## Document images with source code

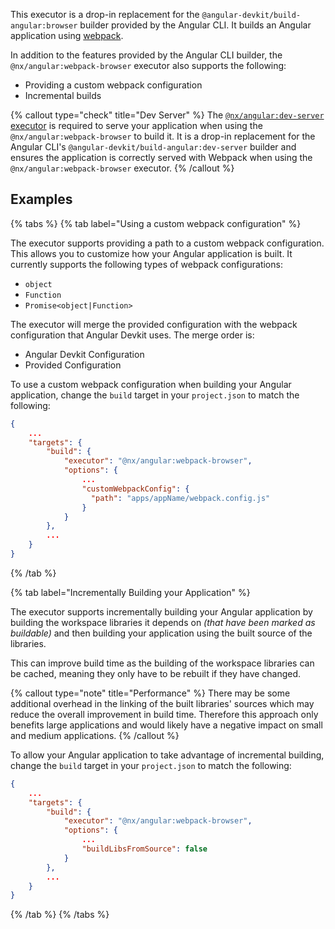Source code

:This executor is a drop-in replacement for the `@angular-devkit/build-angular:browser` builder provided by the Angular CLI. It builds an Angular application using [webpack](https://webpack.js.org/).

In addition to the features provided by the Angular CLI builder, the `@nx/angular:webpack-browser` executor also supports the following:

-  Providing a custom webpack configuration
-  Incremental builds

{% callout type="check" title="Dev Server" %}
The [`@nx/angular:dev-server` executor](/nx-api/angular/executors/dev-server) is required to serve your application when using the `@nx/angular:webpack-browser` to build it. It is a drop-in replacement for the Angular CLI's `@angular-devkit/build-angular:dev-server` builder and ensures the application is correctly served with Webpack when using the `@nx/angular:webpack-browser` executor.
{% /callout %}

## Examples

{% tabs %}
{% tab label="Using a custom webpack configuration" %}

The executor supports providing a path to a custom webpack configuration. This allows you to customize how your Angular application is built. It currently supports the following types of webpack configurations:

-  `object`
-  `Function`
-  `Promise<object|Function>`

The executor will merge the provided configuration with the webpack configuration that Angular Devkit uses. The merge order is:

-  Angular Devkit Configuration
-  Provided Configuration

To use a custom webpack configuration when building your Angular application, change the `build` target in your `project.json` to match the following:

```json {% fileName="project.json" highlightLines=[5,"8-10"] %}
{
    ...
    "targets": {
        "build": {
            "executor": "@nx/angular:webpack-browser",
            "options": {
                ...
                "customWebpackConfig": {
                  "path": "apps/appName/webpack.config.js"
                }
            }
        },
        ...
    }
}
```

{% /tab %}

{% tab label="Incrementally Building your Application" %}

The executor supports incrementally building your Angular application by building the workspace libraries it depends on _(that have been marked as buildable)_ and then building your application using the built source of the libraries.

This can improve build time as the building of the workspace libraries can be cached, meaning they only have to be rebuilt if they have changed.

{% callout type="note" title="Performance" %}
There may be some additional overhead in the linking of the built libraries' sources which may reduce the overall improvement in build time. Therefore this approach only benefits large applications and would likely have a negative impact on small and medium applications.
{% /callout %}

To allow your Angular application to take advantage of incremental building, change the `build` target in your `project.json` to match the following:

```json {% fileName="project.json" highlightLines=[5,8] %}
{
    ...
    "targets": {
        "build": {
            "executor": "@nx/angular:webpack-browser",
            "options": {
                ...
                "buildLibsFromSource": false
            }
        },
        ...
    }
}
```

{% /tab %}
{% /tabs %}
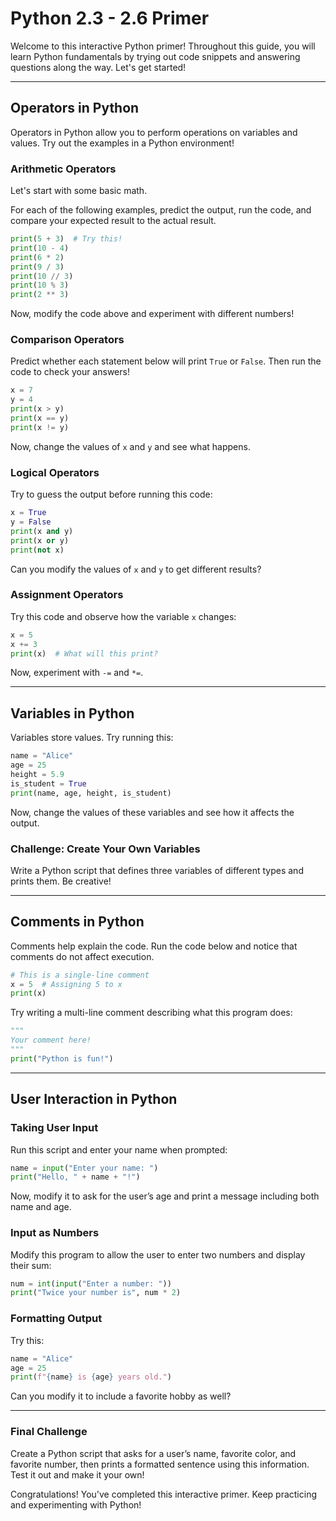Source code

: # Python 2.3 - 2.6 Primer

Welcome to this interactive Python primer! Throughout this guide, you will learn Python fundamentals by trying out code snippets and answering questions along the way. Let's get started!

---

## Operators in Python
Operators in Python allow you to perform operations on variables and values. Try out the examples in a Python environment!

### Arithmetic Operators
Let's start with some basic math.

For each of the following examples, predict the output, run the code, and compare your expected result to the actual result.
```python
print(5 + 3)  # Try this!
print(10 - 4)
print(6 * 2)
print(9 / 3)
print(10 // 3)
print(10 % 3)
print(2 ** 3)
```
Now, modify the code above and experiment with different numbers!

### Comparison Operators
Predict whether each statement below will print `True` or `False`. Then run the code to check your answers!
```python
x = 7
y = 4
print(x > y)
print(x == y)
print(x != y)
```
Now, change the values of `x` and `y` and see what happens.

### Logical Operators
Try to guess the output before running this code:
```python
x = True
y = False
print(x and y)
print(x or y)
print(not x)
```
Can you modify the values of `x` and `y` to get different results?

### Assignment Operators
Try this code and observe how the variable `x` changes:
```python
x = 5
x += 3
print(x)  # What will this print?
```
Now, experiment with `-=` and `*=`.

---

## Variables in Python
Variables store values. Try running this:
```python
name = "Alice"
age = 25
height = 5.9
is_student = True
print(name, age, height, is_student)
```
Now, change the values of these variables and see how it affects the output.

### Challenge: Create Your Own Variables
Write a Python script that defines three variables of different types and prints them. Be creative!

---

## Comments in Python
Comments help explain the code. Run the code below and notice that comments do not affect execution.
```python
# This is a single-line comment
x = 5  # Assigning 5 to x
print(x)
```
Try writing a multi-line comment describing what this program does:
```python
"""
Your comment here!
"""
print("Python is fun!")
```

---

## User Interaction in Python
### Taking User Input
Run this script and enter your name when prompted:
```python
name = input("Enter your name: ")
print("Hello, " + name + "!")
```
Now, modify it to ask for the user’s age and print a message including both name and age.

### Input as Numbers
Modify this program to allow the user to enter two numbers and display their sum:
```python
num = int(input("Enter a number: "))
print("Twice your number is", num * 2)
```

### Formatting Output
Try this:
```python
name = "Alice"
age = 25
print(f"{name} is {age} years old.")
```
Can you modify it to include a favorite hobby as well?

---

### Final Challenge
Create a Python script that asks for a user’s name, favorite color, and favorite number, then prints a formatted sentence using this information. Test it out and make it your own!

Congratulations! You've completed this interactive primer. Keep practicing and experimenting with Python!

...

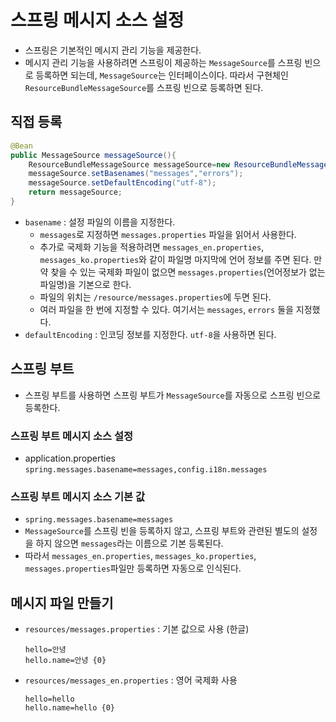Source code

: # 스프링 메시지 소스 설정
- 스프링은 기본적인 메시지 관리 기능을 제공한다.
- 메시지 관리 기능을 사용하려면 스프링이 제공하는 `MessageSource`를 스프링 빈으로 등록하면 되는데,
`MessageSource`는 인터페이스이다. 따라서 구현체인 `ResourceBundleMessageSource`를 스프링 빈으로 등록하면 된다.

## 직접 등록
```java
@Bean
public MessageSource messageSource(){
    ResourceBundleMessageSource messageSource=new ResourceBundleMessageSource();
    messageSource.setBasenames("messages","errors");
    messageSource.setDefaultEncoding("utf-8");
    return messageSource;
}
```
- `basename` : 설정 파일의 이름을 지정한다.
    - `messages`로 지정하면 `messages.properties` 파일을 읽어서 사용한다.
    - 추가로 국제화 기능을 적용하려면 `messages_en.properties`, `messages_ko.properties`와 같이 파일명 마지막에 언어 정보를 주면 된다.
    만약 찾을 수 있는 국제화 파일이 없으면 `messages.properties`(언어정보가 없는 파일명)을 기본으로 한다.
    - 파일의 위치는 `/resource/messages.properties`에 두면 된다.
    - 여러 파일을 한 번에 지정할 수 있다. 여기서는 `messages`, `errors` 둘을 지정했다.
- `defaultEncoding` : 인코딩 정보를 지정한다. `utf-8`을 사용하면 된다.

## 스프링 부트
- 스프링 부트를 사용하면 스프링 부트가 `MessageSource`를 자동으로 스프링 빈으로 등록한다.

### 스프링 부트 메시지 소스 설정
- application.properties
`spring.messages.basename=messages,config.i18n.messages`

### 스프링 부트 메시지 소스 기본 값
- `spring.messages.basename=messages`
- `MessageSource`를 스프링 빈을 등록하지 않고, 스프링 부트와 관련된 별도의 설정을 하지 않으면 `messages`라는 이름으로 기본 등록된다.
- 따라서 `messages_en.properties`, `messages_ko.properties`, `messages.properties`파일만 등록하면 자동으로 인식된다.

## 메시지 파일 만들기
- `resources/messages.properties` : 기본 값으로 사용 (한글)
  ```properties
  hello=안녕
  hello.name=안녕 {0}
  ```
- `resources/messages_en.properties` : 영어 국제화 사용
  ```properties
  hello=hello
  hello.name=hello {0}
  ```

## WHAT TO WORK ON
Copy out every line from the records that has the word "check".

## FINISHED TASK
{% callout type="check" title="Dev Server" %}
Predict whether each statement below will print `True` or `False`. Then run the code to check your answers!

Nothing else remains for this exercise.